WW: You started your visit to Detroit on the picket line
at American Axle. Why did you go?
LH: When I was growing up my family worked in the factories of
Erie, Pa. My father has had 39 years at General Electric. My mother worked
making ceramic tiles and other ceramic items. My brother worked making plastic
items.
Erie is very similar to Detroit in a lot of ways, except it’s a lot
smaller. I grew up being very familiar with the struggle of industrial workers
against those who own and run the factories.
American Axle being one of the major battles happening—not just in
Detroit, but around the country—I wanted the opportunity to talk to the
workers and meet them. I went to see about issues like the foreclosures,
deindustrialization and police brutality as well.
WW: What were your experiences on the picket line?
LH: One of the clear things is that U.S. society is constantly
trying to dumb people down. Public education is run by the oppressor. When you
have a country like the U.S.—that has built its wealth off the backs of
not only the “third world” nations abroad, but the internal
nations, the oppressed nations within the U.S.—then an education from the
oppressor is going to be an education from the ruling class, which is primarily
white and has gotten its gains off the backs of darker people, using racism as
a weapon.
The popular media try to make it seem as if the culture of the oppressed and of
the workers is superficial, but it’s not. People are paying attention. It
matters what the educational system is, but it doesn’t matter as far as
people’s understanding of who their oppressor is.
On the picket line I could see that people are very much aware of what’s
happening and are very articulate in expressing their opposition to it. The
superficial news programming and television programming are not having the
effect the bosses want. People may partake, but it doesn’t affect their
overall thinking of how they relate to those trying to take away their
jobs.
I was able to get into very heavy conversations on the picket line with people
that when there’s a struggle, they’ll be right there, with a very
deep understanding of who their enemy is. They’ll ultimately be the ones
who will push the struggle forward.
WW: We visited the Local 235 union hall and the picket line.
You noted the many Black workers participating in the strike, in particular the
Black women playing leading roles in the community support committee and
elsewhere.
LH: The great thing about Detroit is that you can drive for
miles and miles and not see anybody but Black people. There are lots of cities
in the South that are that way, but being a northern city I think
Detroit’s very unique. It has been this way for a long time and still to
this day Black people, Black workers, make up the largest progressive force in
this country.
Seeing the workers engaged in the struggle at American Axle, at the union hall
and on the picket line, just proves that fact. Whatever Black middle class
exists, the beginnings of it were industrial labor. So when the industrial base
began to be eroded and taken away, these were the workers hit the hardest. But
the fight of Black people—which is historical, facing the conditions of
U.S. society—is still there. When you see a worker on the picket line, of
course you see someone fighting against their oppression. When you see a Black
worker, you see somebody fighting against numerous oppressions at the same
time. So it’s very important to see especially the white workers and the
Latin@ workers, all together, fighting against a common enemy: the bosses.

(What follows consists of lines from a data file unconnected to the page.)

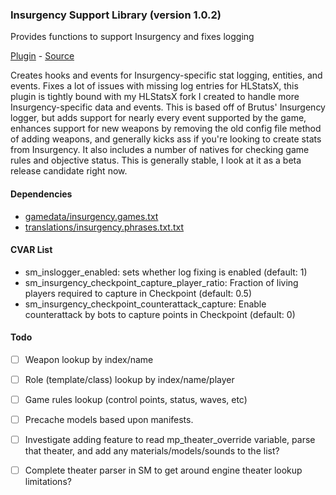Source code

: ### Insurgency Support Library (version 1.0.2)
Provides functions to support Insurgency and fixes logging

[Plugin](plugins/insurgency.smx?raw=true) - [Source](scripting/insurgency.sp)

Creates hooks and events for Insurgency-specific stat logging, entities, and events. Fixes a lot of issues with missing log entries for HLStatsX, this plugin is tightly bound with my HLStatsX fork I created to handle more Insurgency-specific data and events. This is based off of Brutus' Insurgency logger, but adds support for nearly every event supported by the game, enhances support for new weapons by removing the old config file method of adding weapons, and generally kicks ass if you're looking to create stats from Insurgency. It also includes a number of natives for checking game rules and objective status. This is generally stable, I look at it as a beta release candidate right now.

#### Dependencies
 * [gamedata/insurgency.games.txt](gamedata/insurgency.games.txt&raw=true)
 * [translations/insurgency.phrases.txt.txt](translations/insurgency.phrases.txt.txt&raw=true)

#### CVAR List
 * sm_inslogger_enabled: sets whether log fixing is enabled (default: 1)
 * sm_insurgency_checkpoint_capture_player_ratio: Fraction of living players required to capture in Checkpoint (default: 0.5)
 * sm_insurgency_checkpoint_counterattack_capture: Enable counterattack by bots to capture points in Checkpoint (default: 0)

#### Todo
 * [ ] Weapon lookup by index/name
 * [ ] Role (template/class) lookup by index/name/player
 * [ ] Game rules lookup (control points, status, waves, etc)
 * [ ] Precache models based upon manifests.
 * [ ] Investigate adding feature to read mp_theater_override variable, parse that theater, and add any materials/models/sounds to the list?
 * [ ] Complete theater parser in SM to get around engine theater lookup limitations?


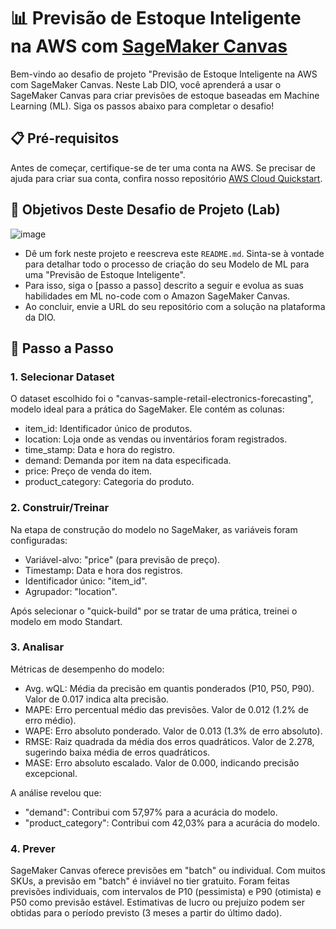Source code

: # 📊 Previsão de Estoque Inteligente na AWS com [SageMaker Canvas](https://aws.amazon.com/pt/sagemaker/canvas/)

Bem-vindo ao desafio de projeto "Previsão de Estoque Inteligente na AWS com SageMaker Canvas. Neste Lab DIO, você aprenderá a usar o SageMaker Canvas para criar previsões de estoque baseadas em Machine Learning (ML). Siga os passos abaixo para completar o desafio!

## 📋 Pré-requisitos

Antes de começar, certifique-se de ter uma conta na AWS. Se precisar de ajuda para criar sua conta, confira nosso repositório [AWS Cloud Quickstart](https://github.com/digitalinnovationone/aws-cloud-quickstart).


## 🎯 Objetivos Deste Desafio de Projeto (Lab)

![image](https://github.com/digitalinnovationone/lab-aws-sagemaker-canvas-estoque/assets/730492/72f5c21f-5562-491e-aa42-2885a3184650)

- Dê um fork neste projeto e reescreva este `README.md`. Sinta-se à vontade para detalhar todo o processo de criação do seu Modelo de ML para uma "Previsão de Estoque Inteligente".
- Para isso, siga o [passo a passo] descrito a seguir e evolua as suas habilidades em ML no-code com o Amazon SageMaker Canvas.
- Ao concluir, envie a URL do seu repositório com a solução na plataforma da DIO.


## 🚀 Passo a Passo

### 1. Selecionar Dataset

O dataset escolhido foi o "canvas-sample-retail-electronics-forecasting", modelo ideal para a prática do SageMaker. Ele contém as colunas:

- item_id: Identificador único de produtos.
- location: Loja onde as vendas ou inventários foram registrados.
- time_stamp: Data e hora do registro.
- demand: Demanda por item na data especificada.
- price: Preço de venda do item.
- product_category: Categoria do produto.

### 2. Construir/Treinar

Na etapa de construção do modelo no SageMaker, as variáveis foram configuradas:

- Variável-alvo: "price" (para previsão de preço).
- Timestamp: Data e hora dos registros.
- Identificador único: "item_id".
- Agrupador: "location".

Após selecionar o "quick-build" por se tratar de uma prática, treinei o modelo em modo Standart.

### 3. Analisar

Métricas de desempenho do modelo:

- Avg. wQL: Média da precisão em quantis ponderados (P10, P50, P90). Valor de 0.017 indica alta precisão.
- MAPE: Erro percentual médio das previsões. Valor de 0.012 (1.2% de erro médio).
- WAPE: Erro absoluto ponderado. Valor de 0.013 (1.3% de erro absoluto).
- RMSE: Raiz quadrada da média dos erros quadráticos. Valor de 2.278, sugerindo baixa média de erros quadráticos.
- MASE: Erro absoluto escalado. Valor de 0.000, indicando precisão excepcional.

A análise revelou que:

- "demand": Contribui com 57,97% para a acurácia do modelo.
- "product_category": Contribui com 42,03% para a acurácia do modelo.

### 4. Prever

SageMaker Canvas oferece previsões em "batch" ou individual. Com muitos SKUs, a previsão em "batch" é inviável no tier gratuito. Foram feitas previsões individuais, com intervalos de P10 (pessimista) e P90 (otimista) e P50 como previsão estável. Estimativas de lucro ou prejuízo podem ser obtidas para o período previsto (3 meses a partir do último dado).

WW: Why is FIST supporting the American Axle strike?
LH: I’m 31 and a lot of these issues affect my
generation profoundly. When people talk about the foreclosure crisis, the next
bubble to burst is going to be student loans. You have people who are taking
30, 50, some as much as $100,000 out in loans just to go to school and there
aren’t any jobs to pay that back. There are less and less jobs and they
pay lower wages. And the state and federal governments are already backing off
on guaranteeing loans. So we have to begin to orient ourselves to youth.
What’s it going to be like even 10 years from now for people who have to
go out into the workforce and pay their loans back?
As at any particular time in history—it’s a cliché—but
youth are the future, the future of the struggle to free ourselves from this
anarchic, brutal system from which massive layoffs and home foreclosures come.